> [WORK INSTRUCTION]:
The answer is the set of lines that include "exercise", copied from the data below.
>>>>
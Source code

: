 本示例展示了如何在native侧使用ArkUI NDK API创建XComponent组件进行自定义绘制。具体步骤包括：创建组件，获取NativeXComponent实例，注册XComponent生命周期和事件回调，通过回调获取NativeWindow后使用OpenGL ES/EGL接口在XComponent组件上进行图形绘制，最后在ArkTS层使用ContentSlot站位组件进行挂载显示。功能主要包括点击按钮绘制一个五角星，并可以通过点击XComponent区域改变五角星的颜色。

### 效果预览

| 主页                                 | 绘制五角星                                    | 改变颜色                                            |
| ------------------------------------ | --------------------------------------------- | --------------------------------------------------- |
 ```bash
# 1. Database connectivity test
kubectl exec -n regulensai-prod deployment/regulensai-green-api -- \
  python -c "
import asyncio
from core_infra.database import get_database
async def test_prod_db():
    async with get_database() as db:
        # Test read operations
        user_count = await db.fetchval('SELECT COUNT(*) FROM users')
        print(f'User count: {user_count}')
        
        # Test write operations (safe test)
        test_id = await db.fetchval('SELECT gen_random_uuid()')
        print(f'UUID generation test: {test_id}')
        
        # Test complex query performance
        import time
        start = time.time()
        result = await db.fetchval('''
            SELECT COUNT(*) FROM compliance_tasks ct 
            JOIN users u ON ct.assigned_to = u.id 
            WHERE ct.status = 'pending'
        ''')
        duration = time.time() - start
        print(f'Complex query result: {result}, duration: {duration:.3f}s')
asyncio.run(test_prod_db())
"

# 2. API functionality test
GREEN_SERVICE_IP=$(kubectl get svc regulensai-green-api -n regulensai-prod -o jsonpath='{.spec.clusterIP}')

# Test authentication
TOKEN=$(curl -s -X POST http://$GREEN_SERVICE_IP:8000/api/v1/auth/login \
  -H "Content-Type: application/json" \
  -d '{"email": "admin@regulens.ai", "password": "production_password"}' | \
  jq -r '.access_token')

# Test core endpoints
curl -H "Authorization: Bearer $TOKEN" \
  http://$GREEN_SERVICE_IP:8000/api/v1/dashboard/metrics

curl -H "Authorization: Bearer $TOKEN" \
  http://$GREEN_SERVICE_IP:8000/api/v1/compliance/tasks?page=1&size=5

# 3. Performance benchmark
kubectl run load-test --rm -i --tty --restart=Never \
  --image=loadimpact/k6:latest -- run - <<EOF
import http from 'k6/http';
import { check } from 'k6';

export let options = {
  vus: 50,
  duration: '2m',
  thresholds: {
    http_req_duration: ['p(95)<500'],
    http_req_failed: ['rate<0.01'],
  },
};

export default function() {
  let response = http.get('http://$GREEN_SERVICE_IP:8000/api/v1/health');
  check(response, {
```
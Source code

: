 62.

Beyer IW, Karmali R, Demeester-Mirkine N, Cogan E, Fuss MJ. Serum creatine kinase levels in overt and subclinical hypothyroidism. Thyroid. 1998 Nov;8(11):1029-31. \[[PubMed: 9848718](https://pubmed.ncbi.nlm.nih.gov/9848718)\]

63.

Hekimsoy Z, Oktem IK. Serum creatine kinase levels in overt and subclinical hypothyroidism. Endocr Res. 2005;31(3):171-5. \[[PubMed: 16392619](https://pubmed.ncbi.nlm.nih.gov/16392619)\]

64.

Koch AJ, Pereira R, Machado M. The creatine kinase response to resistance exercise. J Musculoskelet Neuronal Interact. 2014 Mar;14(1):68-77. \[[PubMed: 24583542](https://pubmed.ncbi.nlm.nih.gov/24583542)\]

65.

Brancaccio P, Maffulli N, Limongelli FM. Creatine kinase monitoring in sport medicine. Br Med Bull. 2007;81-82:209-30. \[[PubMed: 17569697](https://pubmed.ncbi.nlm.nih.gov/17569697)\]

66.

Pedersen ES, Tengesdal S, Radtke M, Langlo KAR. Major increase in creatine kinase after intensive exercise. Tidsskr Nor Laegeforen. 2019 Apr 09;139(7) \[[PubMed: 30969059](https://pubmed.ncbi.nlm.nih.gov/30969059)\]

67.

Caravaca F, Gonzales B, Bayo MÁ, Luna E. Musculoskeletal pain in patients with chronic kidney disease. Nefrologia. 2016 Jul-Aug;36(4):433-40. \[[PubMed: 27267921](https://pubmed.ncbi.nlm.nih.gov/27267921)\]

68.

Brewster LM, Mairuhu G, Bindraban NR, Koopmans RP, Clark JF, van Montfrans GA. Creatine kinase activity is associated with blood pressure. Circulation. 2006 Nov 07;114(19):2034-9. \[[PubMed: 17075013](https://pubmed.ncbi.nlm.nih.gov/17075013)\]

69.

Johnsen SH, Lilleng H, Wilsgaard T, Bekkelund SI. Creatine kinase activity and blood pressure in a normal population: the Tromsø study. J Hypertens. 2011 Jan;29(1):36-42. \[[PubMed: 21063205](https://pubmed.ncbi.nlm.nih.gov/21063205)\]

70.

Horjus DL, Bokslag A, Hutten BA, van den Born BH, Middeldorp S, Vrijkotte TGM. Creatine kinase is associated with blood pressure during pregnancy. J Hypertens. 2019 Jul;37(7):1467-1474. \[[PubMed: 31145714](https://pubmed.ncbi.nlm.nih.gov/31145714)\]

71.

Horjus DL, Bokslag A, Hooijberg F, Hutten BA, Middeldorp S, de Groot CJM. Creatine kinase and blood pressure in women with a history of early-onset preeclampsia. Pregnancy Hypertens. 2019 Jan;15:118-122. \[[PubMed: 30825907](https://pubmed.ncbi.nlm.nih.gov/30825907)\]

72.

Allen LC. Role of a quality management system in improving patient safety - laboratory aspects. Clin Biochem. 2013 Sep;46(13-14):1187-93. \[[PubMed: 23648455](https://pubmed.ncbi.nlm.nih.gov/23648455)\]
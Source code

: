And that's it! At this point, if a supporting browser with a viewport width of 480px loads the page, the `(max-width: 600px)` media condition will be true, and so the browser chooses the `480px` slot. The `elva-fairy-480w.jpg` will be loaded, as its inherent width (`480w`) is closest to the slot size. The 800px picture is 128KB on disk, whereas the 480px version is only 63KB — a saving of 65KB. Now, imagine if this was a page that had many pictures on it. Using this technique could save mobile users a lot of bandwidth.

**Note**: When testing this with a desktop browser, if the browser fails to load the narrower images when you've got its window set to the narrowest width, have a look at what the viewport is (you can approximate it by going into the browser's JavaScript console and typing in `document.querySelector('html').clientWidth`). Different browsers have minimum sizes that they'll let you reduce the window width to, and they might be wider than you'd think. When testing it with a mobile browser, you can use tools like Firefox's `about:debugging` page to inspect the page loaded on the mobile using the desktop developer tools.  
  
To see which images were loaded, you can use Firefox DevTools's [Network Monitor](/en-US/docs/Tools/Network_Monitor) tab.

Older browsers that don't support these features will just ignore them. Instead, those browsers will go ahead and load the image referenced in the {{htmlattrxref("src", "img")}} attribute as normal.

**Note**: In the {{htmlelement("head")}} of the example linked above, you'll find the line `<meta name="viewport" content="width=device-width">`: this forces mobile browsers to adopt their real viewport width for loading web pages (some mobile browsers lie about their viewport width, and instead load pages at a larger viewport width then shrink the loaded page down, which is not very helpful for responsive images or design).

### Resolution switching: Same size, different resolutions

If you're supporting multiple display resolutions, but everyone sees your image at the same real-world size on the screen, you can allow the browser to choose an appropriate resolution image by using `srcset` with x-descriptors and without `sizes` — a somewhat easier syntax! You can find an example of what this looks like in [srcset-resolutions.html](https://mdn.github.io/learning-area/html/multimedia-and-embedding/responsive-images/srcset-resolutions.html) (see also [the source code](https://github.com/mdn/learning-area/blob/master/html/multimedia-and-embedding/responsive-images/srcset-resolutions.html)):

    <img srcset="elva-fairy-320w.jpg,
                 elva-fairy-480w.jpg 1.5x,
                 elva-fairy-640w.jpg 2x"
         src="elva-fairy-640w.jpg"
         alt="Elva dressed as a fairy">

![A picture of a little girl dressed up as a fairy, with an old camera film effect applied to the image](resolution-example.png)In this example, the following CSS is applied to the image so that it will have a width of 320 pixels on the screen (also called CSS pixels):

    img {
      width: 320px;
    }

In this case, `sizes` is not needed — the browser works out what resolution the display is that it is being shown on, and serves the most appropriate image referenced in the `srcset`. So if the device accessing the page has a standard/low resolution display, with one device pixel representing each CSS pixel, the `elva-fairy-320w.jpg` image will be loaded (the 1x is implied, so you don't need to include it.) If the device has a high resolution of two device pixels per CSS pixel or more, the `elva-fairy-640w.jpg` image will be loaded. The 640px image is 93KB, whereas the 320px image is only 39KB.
<<<<
> [RESULT]:
Koch AJ, Pereira R, Machado M. The creatine kinase response to resistance exercise. J Musculoskelet Neuronal Interact. 2014 Mar;14(1):68-77. \[[PubMed: 24583542](https://pubmed.ncbi.nlm.nih.gov/24583542)\]
Pedersen ES, Tengesdal S, Radtke M, Langlo KAR. Major increase in creatine kinase after intensive exercise. Tidsskr Nor Laegeforen. 2019 Apr 09;139(7) \[[PubMed: 30969059](https://pubmed.ncbi.nlm.nih.gov/30969059)\]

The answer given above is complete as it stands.